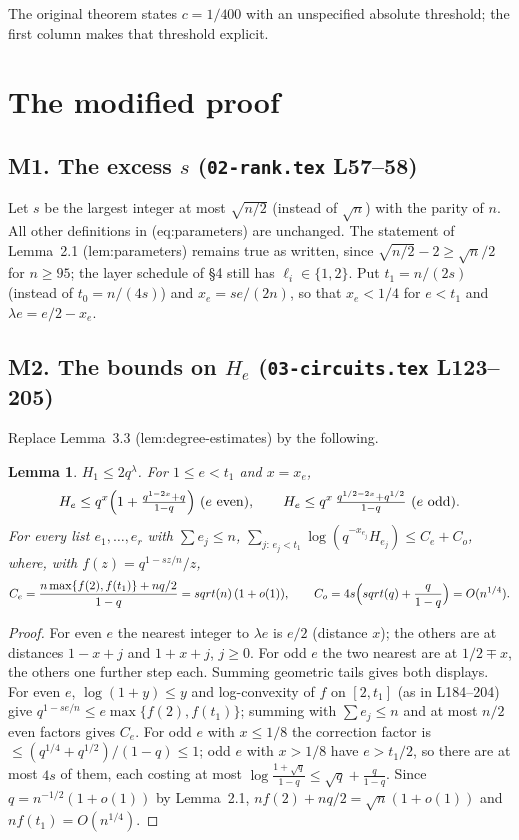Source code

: \documentclass[10pt]{amsart}
\newtheorem{lemma}[theorem]{Lemma}
\theoremstyle{remark}
\begin{document}
The original theorem states $c=1/400$ with an unspecified absolute threshold; the
first column makes that threshold explicit.

\section{The modified proof}

\subsection*{M1. The excess $s$ (\texttt{02-rank.tex} L57--58)}
Let $s$ be the largest integer at most $\sqrt{n/2}$ (instead of $\sqrt n$) with the parity
of $n$. All other definitions in (eq:parameters) are unchanged. The statement of
Lemma~2.1 (lem:parameters) remains true as written, since
$\sqrt{n/2}-2\ge\sqrt n/2$ for $n\ge 95$; the layer schedule of \S4 still has
$\ell_i\in\{1,2\}$. Put $t_1=n/(2s)$ (instead of $t_0=n/(4s)$) and $x_e=se/(2n)$, so that
$x_e<1/4$ for $e<t_1$ and $\lambda e=e/2-x_e$.

\subsection*{M2. The bounds on $H_e$ (\texttt{03-circuits.tex} L123--205)}
Replace Lemma~3.3 (lem:degree-estimates) by the following.
\begin{lemma}\label{lem:H}
$H_1\le 2q^{\lambda}$. For $1\le e<t_1$ and $x=x_e$,
\[
H_e\le q^{x}\Bigl(1+\tfrac{q^{1-2x}+q}{1-q}\Bigr)\ (e\text{ even}),\qquad
H_e\le q^{x}\,\tfrac{q^{1/2-2x}+q^{1/2}}{1-q}\ (e\text{ odd}).
\]
For every list $e_1,\ldots,e_r$ with $\sum e_j\le n$,
$\sum_{j:\,e_j<t_1}\log(q^{-x_{e_j}}H_{e_j})\le C_e+C_o$, where, with $f(z)=q^{1-sz/n}/z$,
\[
C_e=\frac{n\max\{f(2),f(t_1)\}+nq/2}{1-q}=\sqrt n\,(1+o(1)),\qquad
C_o=4s\Bigl(\sqrt q+\frac{q}{1-q}\Bigr)=O(n^{1/4}).
\]
\end{lemma}
\begin{proof}
For even $e$ the nearest integer to $\lambda e$ is $e/2$ (distance $x$); the others are at
distances $1-x+j$ and $1+x+j$, $j\ge0$. For odd $e$ the two nearest are at $1/2\mp x$, the
others one further step each. Summing geometric tails gives both displays. For even $e$,
$\log(1+y)\le y$ and log-convexity of $f$ on $[2,t_1]$ (as in L184--204) give
$q^{1-se/n}\le e\max\{f(2),f(t_1)\}$; summing with $\sum e_j\le n$ and at most $n/2$ even
factors gives $C_e$. For odd $e$ with $x\le1/8$ the correction factor is
$\le(q^{1/4}+q^{1/2})/(1-q)\le1$; odd $e$ with $x>1/8$ have $e>t_1/2$, so there are at most
$4s$ of them, each costing at most $\log\frac{1+\sqrt q}{1-q}\le\sqrt q+\frac q{1-q}$.
Since $q=n^{-1/2}(1+o(1))$ by Lemma~2.1, $n f(2)+nq/2=\sqrt n(1+o(1))$ and $nf(t_1)=O(n^{1/4})$.
\end{proof}
\end{document}
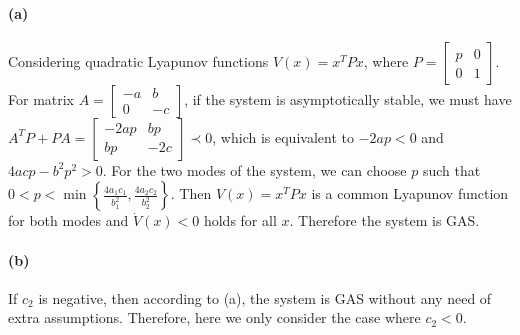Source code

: \documentclass[11pt]{article}
\begin{document}
%
%
%
\paragraph{(a)} Considering quadratic Lyapunov functions $V(x) = x^T P x$, where $P = \begin{bmatrix} p & 0\\ 0 & 1\end{bmatrix}$. For matrix $A = \begin{bmatrix} -a & b\\ 0 & -c\end{bmatrix}$, if the system is asymptotically stable, we must have $A^TP + PA = \begin{bmatrix} -2ap & bp\\ bp & -2c\end{bmatrix} \prec 0$, which is equivalent to $-2ap < 0$ and $4acp - b^2p^2 > 0$. For the two modes of the system, we can choose $p$ such that $0 < p < \min\left\{\frac{4a_1c_1}{b_1^2}, \frac{4a_2c_2}{b_2^2}\right\}$. Then $V(x) = x^T P x$ is a common Lyapunov function for both modes and $\dot{V}(x) < 0$ holds for all $x$. Therefore the system is GAS.

\paragraph{(b)}
If $c_2$ is negative, then according to (a), the system is GAS without any need of extra assumptions. Therefore, here we only consider the case where $c_2 < 0$.
\end{document}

### Exercise requirements:
Where an entry contains an image, leave the image out; otherwise retype everything exactly.

### Task result:
Source code

: \documentclass[10pt]{amsart}
\newtheorem{lemma}[theorem]{Lemma}
\theoremstyle{remark}
\begin{document}
The original theorem states $c=1/400$ with an unspecified absolute threshold; the
first column makes that threshold explicit.

\section{The modified proof}

\subsection*{M1. The excess $s$ (\texttt{02-rank.tex} L57--58)}
Let $s$ be the largest integer at most $\sqrt{n/2}$ (instead of $\sqrt n$) with the parity
of $n$. All other definitions in (eq:parameters) are unchanged. The statement of
Lemma~2.1 (lem:parameters) remains true as written, since
$\sqrt{n/2}-2\ge\sqrt n/2$ for $n\ge 95$; the layer schedule of \S4 still has
$\ell_i\in\{1,2\}$. Put $t_1=n/(2s)$ (instead of $t_0=n/(4s)$) and $x_e=se/(2n)$, so that
$x_e<1/4$ for $e<t_1$ and $\lambda e=e/2-x_e$.

\subsection*{M2. The bounds on $H_e$ (\texttt{03-circuits.tex} L123--205)}
Replace Lemma~3.3 (lem:degree-estimates) by the following.
\begin{lemma}\label{lem:H}
$H_1\le 2q^{\lambda}$. For $1\le e<t_1$ and $x=x_e$,
\[
H_e\le q^{x}\Bigl(1+\tfrac{q^{1-2x}+q}{1-q}\Bigr)\ (e\text{ even}),\qquad
H_e\le q^{x}\,\tfrac{q^{1/2-2x}+q^{1/2}}{1-q}\ (e\text{ odd}).
\]
For every list $e_1,\ldots,e_r$ with $\sum e_j\le n$,
$\sum_{j:\,e_j<t_1}\log(q^{-x_{e_j}}H_{e_j})\le C_e+C_o$, where, with $f(z)=q^{1-sz/n}/z$,
\[
C_e=\frac{n\max\{f(2),f(t_1)\}+nq/2}{1-q}=\sqrt n\,(1+o(1)),\qquad
C_o=4s\Bigl(\sqrt q+\frac{q}{1-q}\Bigr)=O(n^{1/4}).
\]
\end{lemma}
\begin{proof}
For even $e$ the nearest integer to $\lambda e$ is $e/2$ (distance $x$); the others are at
distances $1-x+j$ and $1+x+j$, $j\ge0$. For odd $e$ the two nearest are at $1/2\mp x$, the
others one further step each. Summing geometric tails gives both displays. For even $e$,
$\log(1+y)\le y$ and log-convexity of $f$ on $[2,t_1]$ (as in L184--204) give
$q^{1-se/n}\le e\max\{f(2),f(t_1)\}$; summing with $\sum e_j\le n$ and at most $n/2$ even
factors gives $C_e$. For odd $e$ with $x\le1/8$ the correction factor is
$\le(q^{1/4}+q^{1/2})/(1-q)\le1$; odd $e$ with $x>1/8$ have $e>t_1/2$, so there are at most
$4s$ of them, each costing at most $\log\frac{1+\sqrt q}{1-q}\le\sqrt q+\frac q{1-q}$.
Since $q=n^{-1/2}(1+o(1))$ by Lemma~2.1, $n f(2)+nq/2=\sqrt n(1+o(1))$ and $nf(t_1)=O(n^{1/4})$.
\end{proof}
\end{document}
Source code

: \documentclass[11pt]{article}
\begin{document}
%
%
%
\paragraph{(a)} Considering quadratic Lyapunov functions $V(x) = x^T P x$, where $P = \begin{bmatrix} p & 0\\ 0 & 1\end{bmatrix}$. For matrix $A = \begin{bmatrix} -a & b\\ 0 & -c\end{bmatrix}$, if the system is asymptotically stable, we must have $A^TP + PA = \begin{bmatrix} -2ap & bp\\ bp & -2c\end{bmatrix} \prec 0$, which is equivalent to $-2ap < 0$ and $4acp - b^2p^2 > 0$. For the two modes of the system, we can choose $p$ such that $0 < p < \min\left\{\frac{4a_1c_1}{b_1^2}, \frac{4a_2c_2}{b_2^2}\right\}$. Then $V(x) = x^T P x$ is a common Lyapunov function for both modes and $\dot{V}(x) < 0$ holds for all $x$. Therefore the system is GAS.

\paragraph{(b)}
If $c_2$ is negative, then according to (a), the system is GAS without any need of extra assumptions. Therefore, here we only consider the case where $c_2 < 0$.
\end{document}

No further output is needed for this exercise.